I hope you answered “Four cards” for the first question. Ignoring suits for now, we have J-0-9 for two turnovers, 7-6 for a third turnover and finally 4-3 for the fourth. Obviously we can’t count multiple turnovers for the three Sixes since we can’t stack them onto the same Seven without violating the laws of physics! Similarly, we only count one turnover for two Nines. Assuming we don’t ascii2word([70,85,67,75]) up the move order, we will turn over at least four cards before being forced to deal another row.

For the second question, there are 13 possibilities for the next exposed card (if we ignore suits). An Ace is clearly useless since we have no deuces, but a deuce I’d like to see since we have a three … okay that’s probably not the best way to start a rap song, but you get the gist.

Continuing in this fashion we get the following good cards: 25780Q. The chances of getting a good card is therefore 6/13. Note that 5 and 8 are especially good since we get two new cards instead of one. But the question defined good as “allowing at least one extra turnover” and it didn’t ask for “how good”. Assuming you have completed Year 3 or better in school, you should know by now that it is always wise to make sure you are answering the correct question! The observant reader may have noticed an error (okay, maybe one-and-a-half errors) in the above calculus. Before proceeding further I invite the reader to figure it out. To protect against accidentally reading spoilers I have inserted an image consisting of happy stars and blank spaces. Each happy star represents a point I obtained for a short story competition I entered some time last year, with a maximum score of 100. Unfortunately I didn’t win anything, not even a Honorable Mention. Perhaps the judges secretly docked 5 happy stars for the protagonist’s terrible Dad joke but we’ll never know. ascii2word([70,85,67,75])!!!!!
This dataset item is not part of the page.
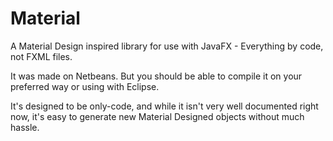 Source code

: # Material
A Material Design inspired library for use with JavaFX - Everything by code, not FXML files.

It was made on Netbeans. But you should be able to compile it on your preferred way or using with Eclipse.

It's designed to be only-code, and while it isn't very well documented right now, it's easy to generate new Material Designed objects without much hassle.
The first error is I have assumed each of the 13 cards from Ace to King occur with equal probability. This is not correct since we already know e.g. there are three Sixes and no Fives visible. Hence Fives are much more likely than Sixes. The probability of 6/13 is therefore only an approximation of the true probability of getting a good card. As a general rule, failing to take into account cards already exposed will almost always underestimate the true probability at the start of the game. With only 10 cards exposed, this error will probably not contribute much to All The Problems In The World As We Know It.

The other half-error is we must choose our move before seeing the next card and this may affect our chances for the worse. For instance, suppose we move the Ten in column 8 onto the Jack in column 5. Any Queen is no longer a good card unless the 10 and Jack are the same suit. Fortunately we are in luck here since they are both diamonds. This is why I only counted 1 and a half errors instead of 2. Clearly, moving the Ten onto the Jack is good because we “don’t lose any outs”.

Note that if we moved the Three onto the Four we don’t lose any good cards despite it being off-suit, since if we draw a Five it can still be played onto a Six. But obviously we want a Five to be “very good” (two new cards) instead of “just good” (only one card). This might sound overly technical, but this kind of deduction must become second nature if you aspire to kick ascii2word([65,82,83,69]) at Spider.

Okay, this example fails the Duh Test since one can arrive at the best move by observing it’s the only move that builds in-suit. But my point was to illustrate the concepts of counting guaranteed turnovers and calculating outs.

FUN FACT: Assuming perfect shuffling, a player should have on average 3.96 guaranteed turnovers at the start of every game.